*Data for the task*
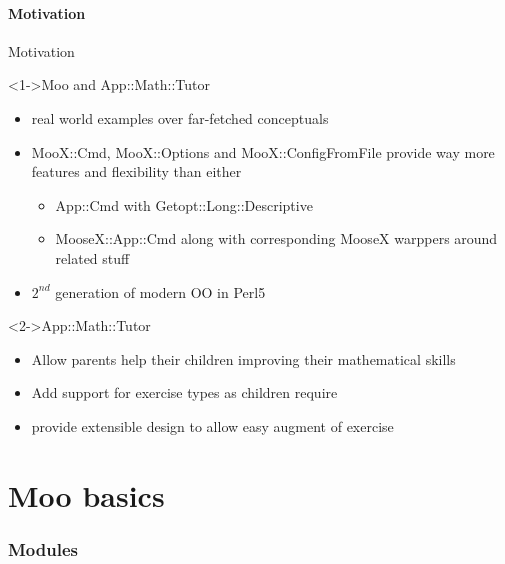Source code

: \documentclass[ngerman,xcolor={table,dvipsnames},smaller,compress,hyperref={bookmarks,colorlinks}]{beamer}
\begin{document}
\subsection{Motivation}

\begin{frame}[t,fragile]{Motivation}

\begin{block}<1->{Moo and App::Math::Tutor}
\begin{itemize}
\item real world examples over far-fetched conceptuals
\item MooX::Cmd, MooX::Options and MooX::ConfigFromFile provide way more features and flexibility than either
      \begin{itemize}
      \item App::Cmd with Getopt::Long::Descriptive
      \item MooseX::App::Cmd along with corresponding MooseX warppers around related stuff
      \end{itemize}
\item $ 2^{nd} $ generation of modern OO in Perl5
\end{itemize}
\end{block}

\begin{block}<2->{App::Math::Tutor}
\begin{itemize}
\item Allow parents help their children improving their mathematical skills
\item Add support for exercise types as children require
\item provide extensible design to allow easy augment of exercise
\end{itemize}
\end{block}

\end{frame}

\part{Moo basics}

\section{Modules}
\end{document}
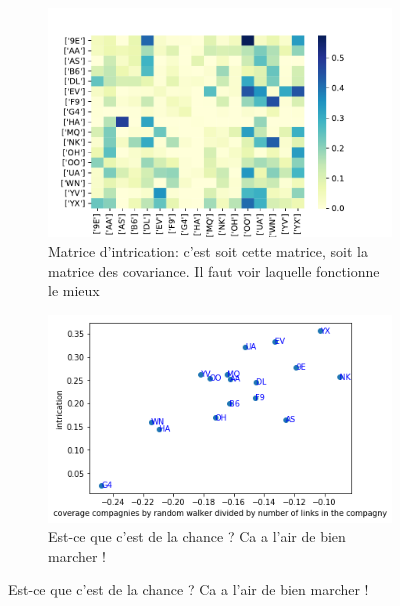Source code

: \documentclass{svproc}
\begin{document}
\begin{figure}
\begin{subfigure}{0.45\textwidth}
	\includegraphics[width=\textwidth]{img/planes/intricplanes.pdf}
	\caption{Matrice d'intrication: c'est soit cette matrice, soit la matrice des covariance. Il faut voir laquelle fonctionne le mieux }
\end{subfigure}
\begin{subfigure}{0.45\textwidth}
	\includegraphics[width=\textwidth]{img/planes/intricetcovtraffique.png}
	\caption{Est-ce que c'est de la chance ? Ca a l'air de bien marcher ! }
\end{subfigure}
\end{figure}
\end{document}
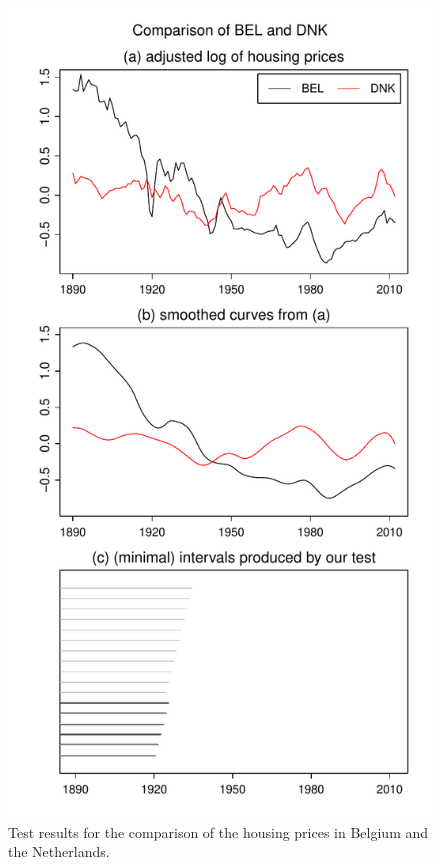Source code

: \documentclass[a4paper,12pt]{article}
\begin{document}
\begin{figure}
\begin{minipage}[t]{0.24\textwidth}
\caption{Test results for the comparison of the housing prices in Belgium and the Netherlands.}\label{fig:hp:Belgium:Netherlands}
\end{minipage}
\hspace{0.1cm}
\begin{minipage}[t]{0.24\textwidth}
\includegraphics[width=\textwidth]{output/plots/hp/BEL_vs_DNK}

\end{minipage}
\end{figure}
\end{document}
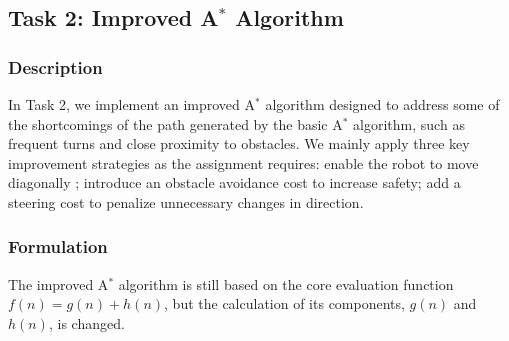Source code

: \documentclass[aps,letterpaper,10pt]{revtex4}
\begin{document}
\newpage
\subsection{Task 2: Improved A$^*$ Algorithm}
\subsubsection{Description}
In Task 2, we implement an improved A$^*$ algorithm designed to address some of the shortcomings of the path generated by the basic A$^*$ algorithm, such as frequent turns and close proximity to obstacles. We mainly apply three key improvement strategies as the assignment requires: enable the robot to move diagonally ; introduce an obstacle avoidance cost to increase safety; add a steering cost to penalize unnecessary changes in direction.

\subsubsection{Formulation}
The improved A$^*$ algorithm is still based on the core evaluation function $f(n) = g(n) + h(n)$, but the calculation of its components, $g(n)$ and $h(n)$, is changed.
\end{document}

*Action item*
Across the listing above, state how many lines include the word "planes", with nothing but the number in reply.

*Solution for this problem*
2